■ Requirement
The material below holds pictures, which are to be left out; copy exactly the lines from the one with "<p>Провайдеры и СПб доступны из Москвы </p>" through the one with "I am studying".

■ Input for this task
BEGIN
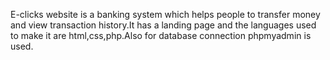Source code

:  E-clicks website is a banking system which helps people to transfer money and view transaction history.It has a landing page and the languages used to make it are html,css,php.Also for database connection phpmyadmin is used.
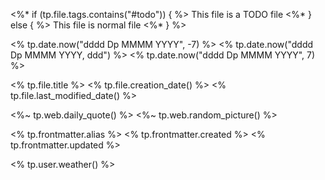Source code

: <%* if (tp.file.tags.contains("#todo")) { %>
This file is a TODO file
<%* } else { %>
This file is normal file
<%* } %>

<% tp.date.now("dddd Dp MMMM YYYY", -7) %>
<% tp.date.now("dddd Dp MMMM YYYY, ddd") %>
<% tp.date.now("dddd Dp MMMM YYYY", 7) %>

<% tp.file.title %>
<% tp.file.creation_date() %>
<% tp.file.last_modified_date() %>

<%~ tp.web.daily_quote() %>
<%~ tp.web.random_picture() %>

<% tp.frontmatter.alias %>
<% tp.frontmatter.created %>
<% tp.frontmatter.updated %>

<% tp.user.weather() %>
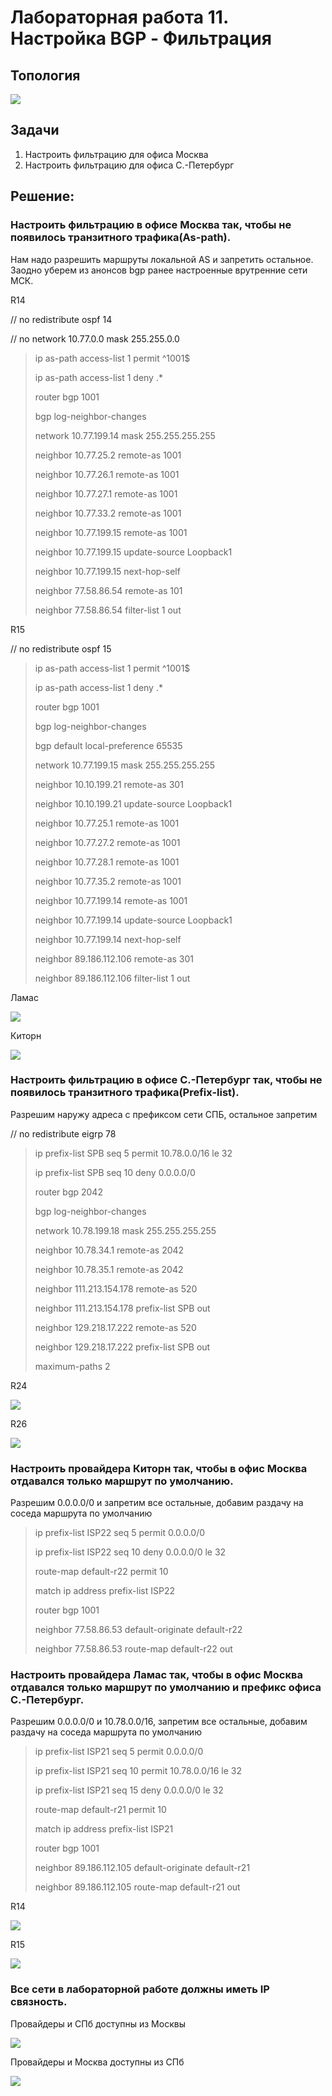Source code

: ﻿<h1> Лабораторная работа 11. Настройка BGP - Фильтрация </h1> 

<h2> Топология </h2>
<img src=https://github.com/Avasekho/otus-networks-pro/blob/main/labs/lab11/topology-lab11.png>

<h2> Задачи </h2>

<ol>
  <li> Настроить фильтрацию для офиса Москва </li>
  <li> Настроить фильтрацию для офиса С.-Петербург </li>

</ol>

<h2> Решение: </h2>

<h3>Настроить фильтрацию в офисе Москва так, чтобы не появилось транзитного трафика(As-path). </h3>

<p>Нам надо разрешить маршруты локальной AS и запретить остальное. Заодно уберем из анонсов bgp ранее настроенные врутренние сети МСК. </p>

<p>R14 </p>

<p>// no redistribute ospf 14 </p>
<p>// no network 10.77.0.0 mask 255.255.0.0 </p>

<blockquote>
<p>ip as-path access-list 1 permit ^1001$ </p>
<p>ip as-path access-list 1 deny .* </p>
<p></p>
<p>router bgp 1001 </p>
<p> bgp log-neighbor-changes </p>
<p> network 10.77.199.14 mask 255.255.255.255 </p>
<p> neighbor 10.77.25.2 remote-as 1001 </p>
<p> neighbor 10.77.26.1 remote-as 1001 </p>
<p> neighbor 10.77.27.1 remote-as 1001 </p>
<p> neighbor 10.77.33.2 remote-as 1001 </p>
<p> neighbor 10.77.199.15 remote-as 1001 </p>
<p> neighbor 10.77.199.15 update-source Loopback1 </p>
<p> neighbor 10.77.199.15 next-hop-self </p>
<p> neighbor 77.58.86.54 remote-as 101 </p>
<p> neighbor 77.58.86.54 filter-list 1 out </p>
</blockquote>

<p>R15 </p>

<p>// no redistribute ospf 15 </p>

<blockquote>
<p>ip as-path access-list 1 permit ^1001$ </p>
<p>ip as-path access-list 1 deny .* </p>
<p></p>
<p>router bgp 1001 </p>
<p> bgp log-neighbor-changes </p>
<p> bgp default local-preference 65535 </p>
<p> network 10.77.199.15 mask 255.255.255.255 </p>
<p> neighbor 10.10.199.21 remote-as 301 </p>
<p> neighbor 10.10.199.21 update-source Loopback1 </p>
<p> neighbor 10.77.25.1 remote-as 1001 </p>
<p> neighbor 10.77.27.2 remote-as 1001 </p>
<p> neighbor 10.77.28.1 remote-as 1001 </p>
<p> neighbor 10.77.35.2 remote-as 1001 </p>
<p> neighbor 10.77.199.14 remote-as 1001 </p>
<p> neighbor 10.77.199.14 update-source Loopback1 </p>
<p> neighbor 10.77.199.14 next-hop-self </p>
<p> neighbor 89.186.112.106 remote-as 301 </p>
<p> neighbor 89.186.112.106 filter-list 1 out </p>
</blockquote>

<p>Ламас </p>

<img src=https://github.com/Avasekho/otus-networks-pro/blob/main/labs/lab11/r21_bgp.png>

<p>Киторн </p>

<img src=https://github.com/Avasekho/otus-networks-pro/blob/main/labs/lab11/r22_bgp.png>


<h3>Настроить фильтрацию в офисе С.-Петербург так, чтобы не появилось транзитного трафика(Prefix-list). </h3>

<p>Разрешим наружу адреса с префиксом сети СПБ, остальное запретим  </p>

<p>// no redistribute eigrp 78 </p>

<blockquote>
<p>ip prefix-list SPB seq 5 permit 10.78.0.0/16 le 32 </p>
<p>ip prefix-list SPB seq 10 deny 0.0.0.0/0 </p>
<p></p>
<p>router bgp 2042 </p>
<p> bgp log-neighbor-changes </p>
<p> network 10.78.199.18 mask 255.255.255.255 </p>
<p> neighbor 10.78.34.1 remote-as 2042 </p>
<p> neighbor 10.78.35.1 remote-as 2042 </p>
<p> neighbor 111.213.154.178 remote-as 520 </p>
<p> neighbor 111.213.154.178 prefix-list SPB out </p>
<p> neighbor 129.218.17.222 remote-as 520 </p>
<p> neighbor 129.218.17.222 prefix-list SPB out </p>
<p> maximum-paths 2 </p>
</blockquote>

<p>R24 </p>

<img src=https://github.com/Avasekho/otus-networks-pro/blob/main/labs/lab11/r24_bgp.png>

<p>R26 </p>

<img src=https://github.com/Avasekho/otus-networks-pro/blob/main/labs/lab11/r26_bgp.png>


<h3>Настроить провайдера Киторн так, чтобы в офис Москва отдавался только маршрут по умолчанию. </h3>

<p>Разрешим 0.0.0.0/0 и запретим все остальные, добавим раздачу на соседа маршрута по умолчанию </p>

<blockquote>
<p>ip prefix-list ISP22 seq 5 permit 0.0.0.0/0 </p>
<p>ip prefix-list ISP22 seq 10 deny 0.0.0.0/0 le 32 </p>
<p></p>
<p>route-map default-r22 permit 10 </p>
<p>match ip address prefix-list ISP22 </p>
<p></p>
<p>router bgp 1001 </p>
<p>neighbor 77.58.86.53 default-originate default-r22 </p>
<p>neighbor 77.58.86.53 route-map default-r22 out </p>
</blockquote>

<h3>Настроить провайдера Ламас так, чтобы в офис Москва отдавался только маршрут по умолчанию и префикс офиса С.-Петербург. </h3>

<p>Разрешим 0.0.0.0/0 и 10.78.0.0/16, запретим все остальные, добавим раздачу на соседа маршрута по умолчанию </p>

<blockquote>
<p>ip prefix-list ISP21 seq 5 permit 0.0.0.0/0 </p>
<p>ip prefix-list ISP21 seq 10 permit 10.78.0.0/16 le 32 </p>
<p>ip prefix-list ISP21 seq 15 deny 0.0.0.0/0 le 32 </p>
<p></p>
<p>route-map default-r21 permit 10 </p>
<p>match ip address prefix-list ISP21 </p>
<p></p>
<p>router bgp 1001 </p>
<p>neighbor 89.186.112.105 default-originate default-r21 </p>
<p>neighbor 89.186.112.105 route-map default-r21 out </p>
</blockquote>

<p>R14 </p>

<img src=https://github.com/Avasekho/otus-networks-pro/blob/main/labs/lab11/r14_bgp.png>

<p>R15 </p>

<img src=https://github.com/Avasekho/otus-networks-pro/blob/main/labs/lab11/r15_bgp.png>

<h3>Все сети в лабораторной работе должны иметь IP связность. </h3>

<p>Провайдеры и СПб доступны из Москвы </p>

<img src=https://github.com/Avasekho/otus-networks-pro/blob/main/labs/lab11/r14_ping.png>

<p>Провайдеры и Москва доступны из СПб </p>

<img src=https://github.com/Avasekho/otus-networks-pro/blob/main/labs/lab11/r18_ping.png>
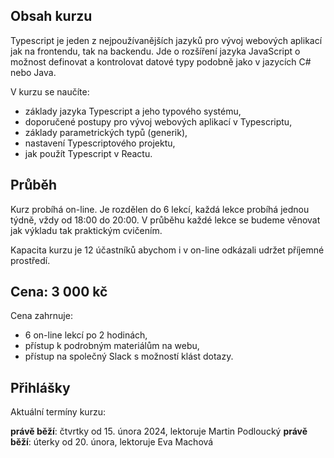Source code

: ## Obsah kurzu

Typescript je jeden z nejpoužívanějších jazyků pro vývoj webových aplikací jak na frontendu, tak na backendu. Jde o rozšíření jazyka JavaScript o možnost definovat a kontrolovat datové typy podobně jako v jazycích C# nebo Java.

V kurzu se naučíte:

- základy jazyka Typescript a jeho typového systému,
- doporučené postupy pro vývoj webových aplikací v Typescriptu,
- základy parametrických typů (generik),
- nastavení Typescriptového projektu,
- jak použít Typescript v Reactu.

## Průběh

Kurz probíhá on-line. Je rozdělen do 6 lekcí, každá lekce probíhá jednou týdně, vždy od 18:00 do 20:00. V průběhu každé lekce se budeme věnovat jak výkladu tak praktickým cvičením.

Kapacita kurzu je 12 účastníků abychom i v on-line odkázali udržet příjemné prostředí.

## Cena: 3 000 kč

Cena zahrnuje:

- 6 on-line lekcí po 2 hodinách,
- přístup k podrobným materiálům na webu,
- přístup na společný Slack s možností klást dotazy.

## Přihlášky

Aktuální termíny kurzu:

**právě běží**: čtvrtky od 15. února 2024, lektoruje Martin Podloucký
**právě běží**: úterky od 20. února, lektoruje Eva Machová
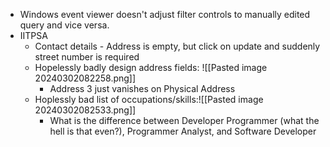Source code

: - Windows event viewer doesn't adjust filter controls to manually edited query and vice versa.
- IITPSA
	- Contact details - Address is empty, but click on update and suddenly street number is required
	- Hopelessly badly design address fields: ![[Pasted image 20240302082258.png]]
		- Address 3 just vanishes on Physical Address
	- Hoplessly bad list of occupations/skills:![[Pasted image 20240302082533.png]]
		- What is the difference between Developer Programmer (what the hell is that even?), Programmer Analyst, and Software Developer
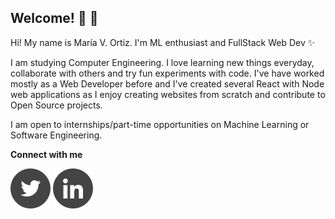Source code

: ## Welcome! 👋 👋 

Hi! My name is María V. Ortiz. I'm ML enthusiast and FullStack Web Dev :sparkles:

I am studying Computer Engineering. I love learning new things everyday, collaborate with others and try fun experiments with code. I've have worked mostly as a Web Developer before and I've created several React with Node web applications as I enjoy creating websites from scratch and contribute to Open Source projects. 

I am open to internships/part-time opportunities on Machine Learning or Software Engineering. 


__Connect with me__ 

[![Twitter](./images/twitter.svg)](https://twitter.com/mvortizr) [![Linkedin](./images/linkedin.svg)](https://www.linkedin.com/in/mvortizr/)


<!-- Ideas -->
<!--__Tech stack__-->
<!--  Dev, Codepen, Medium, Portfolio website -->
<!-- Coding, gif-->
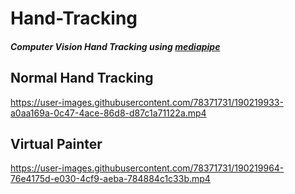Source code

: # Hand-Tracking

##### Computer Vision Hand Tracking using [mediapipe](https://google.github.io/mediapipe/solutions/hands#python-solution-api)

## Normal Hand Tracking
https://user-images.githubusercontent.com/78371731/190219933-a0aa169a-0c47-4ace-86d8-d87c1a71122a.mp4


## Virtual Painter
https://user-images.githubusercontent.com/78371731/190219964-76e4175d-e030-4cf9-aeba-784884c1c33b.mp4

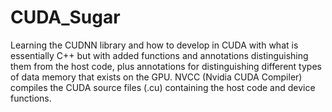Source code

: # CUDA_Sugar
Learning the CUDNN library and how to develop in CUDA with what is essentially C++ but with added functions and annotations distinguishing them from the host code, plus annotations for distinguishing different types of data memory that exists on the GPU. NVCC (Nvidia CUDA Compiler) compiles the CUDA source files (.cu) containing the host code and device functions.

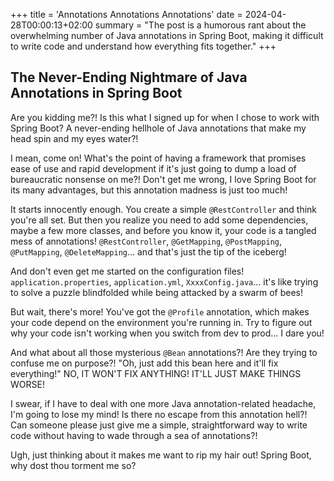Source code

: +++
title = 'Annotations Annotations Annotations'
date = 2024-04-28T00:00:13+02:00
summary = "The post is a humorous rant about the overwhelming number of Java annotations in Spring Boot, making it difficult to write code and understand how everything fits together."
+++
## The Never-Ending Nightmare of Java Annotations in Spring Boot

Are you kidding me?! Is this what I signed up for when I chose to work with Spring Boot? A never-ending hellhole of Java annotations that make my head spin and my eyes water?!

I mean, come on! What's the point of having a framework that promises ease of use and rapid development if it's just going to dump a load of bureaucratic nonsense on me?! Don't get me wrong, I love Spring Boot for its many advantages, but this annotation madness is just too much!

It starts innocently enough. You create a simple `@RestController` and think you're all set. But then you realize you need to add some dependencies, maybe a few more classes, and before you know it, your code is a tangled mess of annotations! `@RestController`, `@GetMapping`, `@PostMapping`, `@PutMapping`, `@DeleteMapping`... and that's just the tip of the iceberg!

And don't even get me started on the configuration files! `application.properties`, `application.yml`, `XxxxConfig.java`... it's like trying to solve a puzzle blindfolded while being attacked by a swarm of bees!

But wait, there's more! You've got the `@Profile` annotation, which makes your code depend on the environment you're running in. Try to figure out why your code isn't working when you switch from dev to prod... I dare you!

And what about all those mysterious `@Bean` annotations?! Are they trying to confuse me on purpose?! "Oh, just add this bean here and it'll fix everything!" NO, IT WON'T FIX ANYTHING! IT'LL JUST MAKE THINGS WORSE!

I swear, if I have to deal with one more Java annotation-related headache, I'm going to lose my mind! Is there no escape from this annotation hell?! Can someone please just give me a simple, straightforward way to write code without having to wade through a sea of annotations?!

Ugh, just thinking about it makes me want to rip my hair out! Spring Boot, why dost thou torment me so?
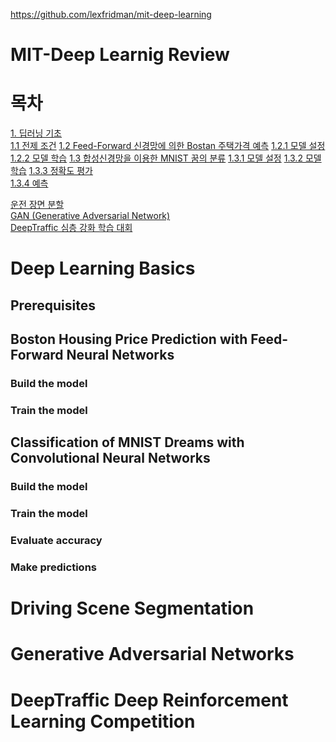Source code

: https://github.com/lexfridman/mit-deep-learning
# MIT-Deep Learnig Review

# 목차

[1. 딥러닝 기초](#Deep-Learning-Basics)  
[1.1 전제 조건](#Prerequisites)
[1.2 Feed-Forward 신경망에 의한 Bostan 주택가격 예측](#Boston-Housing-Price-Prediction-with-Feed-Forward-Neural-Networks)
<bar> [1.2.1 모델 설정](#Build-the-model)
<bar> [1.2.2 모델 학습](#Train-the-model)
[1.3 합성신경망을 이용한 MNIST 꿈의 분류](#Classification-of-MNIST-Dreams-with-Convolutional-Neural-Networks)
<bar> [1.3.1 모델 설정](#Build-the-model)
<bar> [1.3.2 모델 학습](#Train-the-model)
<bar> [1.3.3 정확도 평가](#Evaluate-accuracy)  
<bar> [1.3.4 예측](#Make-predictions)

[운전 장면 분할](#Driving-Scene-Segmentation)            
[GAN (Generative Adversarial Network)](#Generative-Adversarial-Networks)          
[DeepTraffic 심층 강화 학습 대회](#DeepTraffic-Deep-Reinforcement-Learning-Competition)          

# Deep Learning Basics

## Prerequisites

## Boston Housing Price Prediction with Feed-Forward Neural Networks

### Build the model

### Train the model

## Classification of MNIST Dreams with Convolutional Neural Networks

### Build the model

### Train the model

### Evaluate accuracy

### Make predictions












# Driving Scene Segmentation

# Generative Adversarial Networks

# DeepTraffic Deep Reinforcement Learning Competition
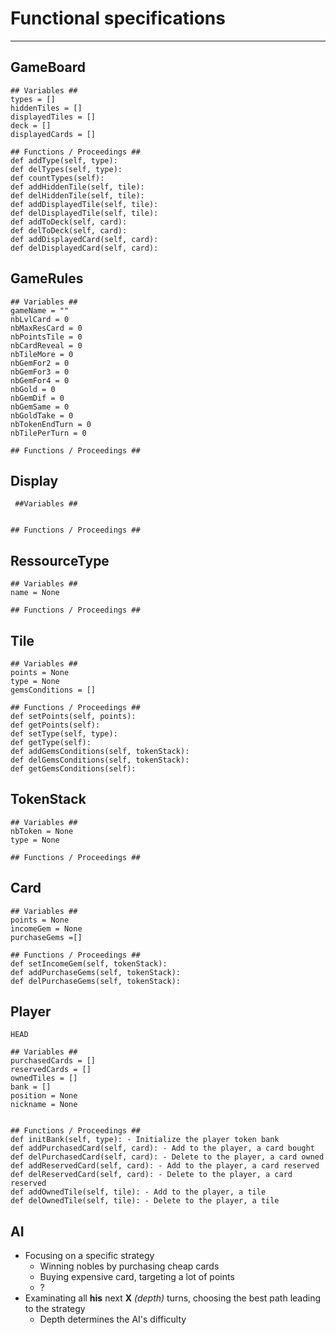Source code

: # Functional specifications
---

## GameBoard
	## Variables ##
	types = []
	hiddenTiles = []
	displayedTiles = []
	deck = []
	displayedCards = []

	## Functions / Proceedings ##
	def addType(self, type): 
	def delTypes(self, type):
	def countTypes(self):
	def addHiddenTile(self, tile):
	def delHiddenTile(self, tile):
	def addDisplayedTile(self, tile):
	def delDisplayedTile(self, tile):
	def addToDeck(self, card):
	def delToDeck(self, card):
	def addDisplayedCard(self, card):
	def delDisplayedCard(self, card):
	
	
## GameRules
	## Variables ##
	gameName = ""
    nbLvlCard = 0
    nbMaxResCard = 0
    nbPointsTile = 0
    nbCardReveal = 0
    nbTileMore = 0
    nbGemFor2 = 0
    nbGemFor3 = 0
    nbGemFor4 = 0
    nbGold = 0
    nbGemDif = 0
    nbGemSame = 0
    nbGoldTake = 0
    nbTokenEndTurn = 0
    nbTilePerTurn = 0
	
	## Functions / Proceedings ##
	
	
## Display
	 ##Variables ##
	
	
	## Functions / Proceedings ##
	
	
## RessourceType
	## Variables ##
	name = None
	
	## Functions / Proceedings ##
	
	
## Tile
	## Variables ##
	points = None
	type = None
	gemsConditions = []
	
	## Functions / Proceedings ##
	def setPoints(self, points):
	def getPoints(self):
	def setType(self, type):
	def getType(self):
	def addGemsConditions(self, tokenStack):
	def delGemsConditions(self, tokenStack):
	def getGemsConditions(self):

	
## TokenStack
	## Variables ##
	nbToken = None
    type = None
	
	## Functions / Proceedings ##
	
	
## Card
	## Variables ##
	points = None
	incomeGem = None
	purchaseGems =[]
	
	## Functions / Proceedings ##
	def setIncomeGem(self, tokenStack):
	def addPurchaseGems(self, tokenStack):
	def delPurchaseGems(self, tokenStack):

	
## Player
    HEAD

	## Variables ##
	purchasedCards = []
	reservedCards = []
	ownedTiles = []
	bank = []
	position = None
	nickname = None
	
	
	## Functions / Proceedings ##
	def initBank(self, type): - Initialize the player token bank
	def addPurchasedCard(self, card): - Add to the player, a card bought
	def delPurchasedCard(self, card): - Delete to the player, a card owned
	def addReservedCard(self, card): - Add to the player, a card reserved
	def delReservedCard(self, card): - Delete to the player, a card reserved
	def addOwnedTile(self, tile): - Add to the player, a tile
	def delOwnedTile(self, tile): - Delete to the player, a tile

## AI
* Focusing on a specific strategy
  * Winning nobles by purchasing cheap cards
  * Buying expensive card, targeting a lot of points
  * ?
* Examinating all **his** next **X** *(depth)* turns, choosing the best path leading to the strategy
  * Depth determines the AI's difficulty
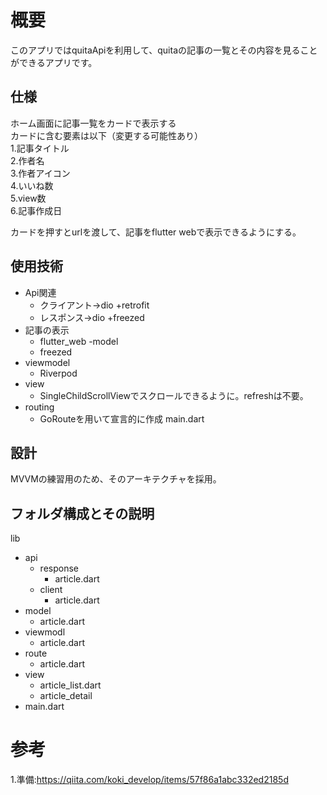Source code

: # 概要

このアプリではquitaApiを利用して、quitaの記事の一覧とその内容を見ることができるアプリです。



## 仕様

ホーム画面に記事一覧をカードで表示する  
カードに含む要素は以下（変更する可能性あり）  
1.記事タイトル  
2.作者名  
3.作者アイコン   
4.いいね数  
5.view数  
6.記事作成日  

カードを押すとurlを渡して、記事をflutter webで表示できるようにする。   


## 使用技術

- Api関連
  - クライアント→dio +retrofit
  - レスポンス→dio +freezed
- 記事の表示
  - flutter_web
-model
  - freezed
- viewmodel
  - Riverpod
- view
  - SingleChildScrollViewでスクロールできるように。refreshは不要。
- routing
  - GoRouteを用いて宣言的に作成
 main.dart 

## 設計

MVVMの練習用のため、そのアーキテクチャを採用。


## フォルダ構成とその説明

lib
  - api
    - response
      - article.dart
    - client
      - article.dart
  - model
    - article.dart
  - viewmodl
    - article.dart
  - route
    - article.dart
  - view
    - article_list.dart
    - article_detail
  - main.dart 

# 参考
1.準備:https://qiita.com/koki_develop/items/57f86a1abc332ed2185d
END
■ Answer box
<p>Провайдеры и СПб доступны из Москвы </p>

<img src=https://github.com/Avasekho/otus-networks-pro/blob/main/labs/lab11/r14_ping.png>

<p>Провайдеры и Москва доступны из СПб </p>

<img src=https://github.com/Avasekho/otus-networks-pro/blob/main/labs/lab11/r18_ping.png>
Source code

: ## Obsah kurzu

Typescript je jeden z nejpoužívanějších jazyků pro vývoj webových aplikací jak na frontendu, tak na backendu. Jde o rozšíření jazyka JavaScript o možnost definovat a kontrolovat datové typy podobně jako v jazycích C# nebo Java.

V kurzu se naučíte:

- základy jazyka Typescript a jeho typového systému,
- doporučené postupy pro vývoj webových aplikací v Typescriptu,
- základy parametrických typů (generik),
- nastavení Typescriptového projektu,
- jak použít Typescript v Reactu.

## Průběh

Kurz probíhá on-line. Je rozdělen do 6 lekcí, každá lekce probíhá jednou týdně, vždy od 18:00 do 20:00. V průběhu každé lekce se budeme věnovat jak výkladu tak praktickým cvičením.

Kapacita kurzu je 12 účastníků abychom i v on-line odkázali udržet příjemné prostředí.

## Cena: 3 000 kč

Cena zahrnuje:

- 6 on-line lekcí po 2 hodinách,
- přístup k podrobným materiálům na webu,
- přístup na společný Slack s možností klást dotazy.

## Přihlášky

Aktuální termíny kurzu:

**právě běží**: čtvrtky od 15. února 2024, lektoruje Martin Podloucký
**právě běží**: úterky od 20. února, lektoruje Eva Machová
Source code

: - Windows event viewer doesn't adjust filter controls to manually edited query and vice versa.
- IITPSA
	- Contact details - Address is empty, but click on update and suddenly street number is required
	- Hopelessly badly design address fields: ![[Pasted image 20240302082258.png]]
		- Address 3 just vanishes on Physical Address
	- Hoplessly bad list of occupations/skills:![[Pasted image 20240302082533.png]]
		- What is the difference between Developer Programmer (what the hell is that even?), Programmer Analyst, and Software Developer
Source code

: ## Welcome! 👋 👋 

Hi! My name is María V. Ortiz. I'm ML enthusiast and FullStack Web Dev :sparkles:

I am studying Computer Engineering. I love learning new things everyday, collaborate with others and try fun experiments with code. I've have worked mostly as a Web Developer before and I've created several React with Node web applications as I enjoy creating websites from scratch and contribute to Open Source projects. 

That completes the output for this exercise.